RECORD EXTRACTS:

[Start of Attachment]

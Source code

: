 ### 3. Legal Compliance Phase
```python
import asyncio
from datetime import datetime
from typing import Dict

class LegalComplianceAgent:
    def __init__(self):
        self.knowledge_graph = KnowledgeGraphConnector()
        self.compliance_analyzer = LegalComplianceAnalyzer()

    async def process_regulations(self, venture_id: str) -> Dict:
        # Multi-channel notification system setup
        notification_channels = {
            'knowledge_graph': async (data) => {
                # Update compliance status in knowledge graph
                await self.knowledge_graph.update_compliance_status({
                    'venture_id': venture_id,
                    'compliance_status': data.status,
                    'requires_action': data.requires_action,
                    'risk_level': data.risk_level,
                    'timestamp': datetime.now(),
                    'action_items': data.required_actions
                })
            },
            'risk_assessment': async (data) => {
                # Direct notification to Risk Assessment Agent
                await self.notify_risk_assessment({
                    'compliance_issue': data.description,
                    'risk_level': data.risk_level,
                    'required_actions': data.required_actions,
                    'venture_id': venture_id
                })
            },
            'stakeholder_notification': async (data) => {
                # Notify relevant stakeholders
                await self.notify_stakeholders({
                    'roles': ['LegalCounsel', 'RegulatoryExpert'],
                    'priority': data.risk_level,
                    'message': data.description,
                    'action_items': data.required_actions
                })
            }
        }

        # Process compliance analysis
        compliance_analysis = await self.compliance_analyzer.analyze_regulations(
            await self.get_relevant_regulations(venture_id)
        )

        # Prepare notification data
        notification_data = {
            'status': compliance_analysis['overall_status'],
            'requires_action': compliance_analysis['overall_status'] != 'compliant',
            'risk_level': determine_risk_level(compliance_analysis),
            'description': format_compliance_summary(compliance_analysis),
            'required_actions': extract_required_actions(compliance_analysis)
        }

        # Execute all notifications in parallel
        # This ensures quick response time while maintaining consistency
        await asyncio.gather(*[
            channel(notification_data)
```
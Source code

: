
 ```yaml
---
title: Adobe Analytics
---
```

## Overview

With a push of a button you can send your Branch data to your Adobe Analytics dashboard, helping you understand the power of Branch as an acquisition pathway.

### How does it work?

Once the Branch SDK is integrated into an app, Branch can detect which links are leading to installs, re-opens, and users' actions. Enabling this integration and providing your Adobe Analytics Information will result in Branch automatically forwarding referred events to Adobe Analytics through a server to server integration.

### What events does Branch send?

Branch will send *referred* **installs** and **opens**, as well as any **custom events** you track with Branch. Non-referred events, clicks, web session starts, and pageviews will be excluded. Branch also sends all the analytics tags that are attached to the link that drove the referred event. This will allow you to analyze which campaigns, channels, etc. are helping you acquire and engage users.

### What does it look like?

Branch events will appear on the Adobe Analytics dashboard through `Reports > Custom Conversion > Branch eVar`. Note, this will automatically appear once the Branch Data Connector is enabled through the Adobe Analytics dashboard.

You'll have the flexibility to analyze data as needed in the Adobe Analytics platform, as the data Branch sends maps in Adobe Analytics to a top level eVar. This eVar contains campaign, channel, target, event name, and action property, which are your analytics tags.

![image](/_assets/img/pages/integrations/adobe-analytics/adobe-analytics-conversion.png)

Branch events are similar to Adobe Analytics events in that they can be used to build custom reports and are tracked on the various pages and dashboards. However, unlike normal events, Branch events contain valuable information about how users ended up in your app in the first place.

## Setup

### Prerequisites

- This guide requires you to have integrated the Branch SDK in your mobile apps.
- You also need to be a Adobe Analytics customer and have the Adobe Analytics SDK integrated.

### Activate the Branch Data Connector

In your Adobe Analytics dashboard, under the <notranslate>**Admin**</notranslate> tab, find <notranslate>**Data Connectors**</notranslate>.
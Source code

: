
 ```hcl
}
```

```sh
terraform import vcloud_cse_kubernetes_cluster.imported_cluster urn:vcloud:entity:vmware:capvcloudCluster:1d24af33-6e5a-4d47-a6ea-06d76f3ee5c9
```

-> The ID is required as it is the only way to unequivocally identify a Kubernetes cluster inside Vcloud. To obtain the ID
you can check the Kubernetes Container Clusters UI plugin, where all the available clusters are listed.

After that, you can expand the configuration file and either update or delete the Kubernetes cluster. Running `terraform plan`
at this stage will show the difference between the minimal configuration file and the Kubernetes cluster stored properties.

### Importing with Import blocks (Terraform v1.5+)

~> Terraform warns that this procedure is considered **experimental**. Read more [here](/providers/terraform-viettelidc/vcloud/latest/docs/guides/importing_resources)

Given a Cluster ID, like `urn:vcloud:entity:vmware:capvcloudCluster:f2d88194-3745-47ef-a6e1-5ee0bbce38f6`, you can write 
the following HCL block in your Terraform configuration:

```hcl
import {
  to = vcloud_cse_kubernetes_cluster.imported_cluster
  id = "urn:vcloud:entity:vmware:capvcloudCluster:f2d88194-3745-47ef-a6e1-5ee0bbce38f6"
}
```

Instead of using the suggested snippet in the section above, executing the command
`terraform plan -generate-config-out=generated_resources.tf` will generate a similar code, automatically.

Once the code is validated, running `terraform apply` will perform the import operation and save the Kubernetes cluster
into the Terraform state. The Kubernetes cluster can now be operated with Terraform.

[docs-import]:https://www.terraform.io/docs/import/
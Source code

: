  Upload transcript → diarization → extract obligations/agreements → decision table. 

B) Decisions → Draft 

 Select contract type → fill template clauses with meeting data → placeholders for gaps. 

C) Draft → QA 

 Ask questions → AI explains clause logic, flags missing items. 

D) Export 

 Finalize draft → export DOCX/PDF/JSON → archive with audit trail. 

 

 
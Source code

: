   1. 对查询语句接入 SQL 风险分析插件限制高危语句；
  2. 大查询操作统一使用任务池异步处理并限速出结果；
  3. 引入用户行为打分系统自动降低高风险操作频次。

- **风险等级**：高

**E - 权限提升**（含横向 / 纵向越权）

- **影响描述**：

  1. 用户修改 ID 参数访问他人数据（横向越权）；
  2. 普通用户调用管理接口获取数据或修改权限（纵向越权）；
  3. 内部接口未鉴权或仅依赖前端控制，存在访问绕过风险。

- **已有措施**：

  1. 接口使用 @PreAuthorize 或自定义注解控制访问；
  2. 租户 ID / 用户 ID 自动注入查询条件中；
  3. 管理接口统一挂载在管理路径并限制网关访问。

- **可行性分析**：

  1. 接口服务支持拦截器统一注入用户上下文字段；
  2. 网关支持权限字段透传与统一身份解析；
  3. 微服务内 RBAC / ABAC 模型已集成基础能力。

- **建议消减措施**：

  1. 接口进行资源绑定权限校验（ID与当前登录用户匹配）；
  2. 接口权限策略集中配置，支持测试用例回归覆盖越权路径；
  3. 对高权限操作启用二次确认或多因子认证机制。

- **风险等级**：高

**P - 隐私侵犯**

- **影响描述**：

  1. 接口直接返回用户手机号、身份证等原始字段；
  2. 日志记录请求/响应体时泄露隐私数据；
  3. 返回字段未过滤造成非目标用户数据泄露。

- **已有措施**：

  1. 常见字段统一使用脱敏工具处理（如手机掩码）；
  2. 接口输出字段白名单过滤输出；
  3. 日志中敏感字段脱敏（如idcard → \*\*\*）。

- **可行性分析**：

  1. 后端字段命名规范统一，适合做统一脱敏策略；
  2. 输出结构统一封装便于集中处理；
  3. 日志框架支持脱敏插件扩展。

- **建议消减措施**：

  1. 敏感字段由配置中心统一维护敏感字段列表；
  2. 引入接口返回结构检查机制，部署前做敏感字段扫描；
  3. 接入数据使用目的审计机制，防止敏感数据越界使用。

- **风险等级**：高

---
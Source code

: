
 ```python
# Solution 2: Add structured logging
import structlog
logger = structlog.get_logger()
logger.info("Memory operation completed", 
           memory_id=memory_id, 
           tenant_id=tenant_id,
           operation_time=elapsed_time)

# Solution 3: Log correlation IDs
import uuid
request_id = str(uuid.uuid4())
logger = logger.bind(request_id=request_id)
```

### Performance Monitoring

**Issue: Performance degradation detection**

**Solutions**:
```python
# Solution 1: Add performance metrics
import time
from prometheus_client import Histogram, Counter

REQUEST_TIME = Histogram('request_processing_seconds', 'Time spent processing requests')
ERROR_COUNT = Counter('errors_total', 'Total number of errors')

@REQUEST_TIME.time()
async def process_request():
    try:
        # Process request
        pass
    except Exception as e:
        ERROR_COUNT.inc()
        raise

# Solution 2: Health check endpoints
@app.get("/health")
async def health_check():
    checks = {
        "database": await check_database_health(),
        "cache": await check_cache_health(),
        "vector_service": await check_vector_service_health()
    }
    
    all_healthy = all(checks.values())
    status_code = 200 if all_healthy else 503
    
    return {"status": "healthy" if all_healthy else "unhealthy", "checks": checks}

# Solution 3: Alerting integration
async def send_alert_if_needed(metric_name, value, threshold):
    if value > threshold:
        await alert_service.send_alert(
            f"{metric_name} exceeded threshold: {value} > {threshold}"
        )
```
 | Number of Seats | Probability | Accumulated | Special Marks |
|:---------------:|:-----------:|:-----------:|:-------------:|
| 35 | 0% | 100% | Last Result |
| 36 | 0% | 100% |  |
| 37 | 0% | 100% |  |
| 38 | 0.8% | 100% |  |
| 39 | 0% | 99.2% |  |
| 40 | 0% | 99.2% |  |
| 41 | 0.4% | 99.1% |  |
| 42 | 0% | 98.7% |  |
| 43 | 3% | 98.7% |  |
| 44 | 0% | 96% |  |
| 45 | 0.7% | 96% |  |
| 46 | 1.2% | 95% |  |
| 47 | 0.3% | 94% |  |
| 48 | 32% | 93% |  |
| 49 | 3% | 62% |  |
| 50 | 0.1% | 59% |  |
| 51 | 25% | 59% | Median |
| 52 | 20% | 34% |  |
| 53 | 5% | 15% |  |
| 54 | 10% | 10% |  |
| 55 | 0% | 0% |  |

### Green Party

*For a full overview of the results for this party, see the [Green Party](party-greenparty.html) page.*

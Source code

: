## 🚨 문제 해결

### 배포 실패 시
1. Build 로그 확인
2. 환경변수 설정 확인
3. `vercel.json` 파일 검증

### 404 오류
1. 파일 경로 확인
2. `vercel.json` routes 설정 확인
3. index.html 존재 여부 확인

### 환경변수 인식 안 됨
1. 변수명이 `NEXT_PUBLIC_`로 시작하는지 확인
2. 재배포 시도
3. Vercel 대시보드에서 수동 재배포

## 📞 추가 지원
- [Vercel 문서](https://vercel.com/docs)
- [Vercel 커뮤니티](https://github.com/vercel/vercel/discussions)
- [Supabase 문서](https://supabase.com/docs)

[End of Attachment]

EXERCISE PROMPT:
Every line with "Party" in it should be copied from the entries above.

EXERCISE ANSWER:
### Green Party
*For a full overview of the results for this party, see the [Green Party](party-greenparty.html) page.*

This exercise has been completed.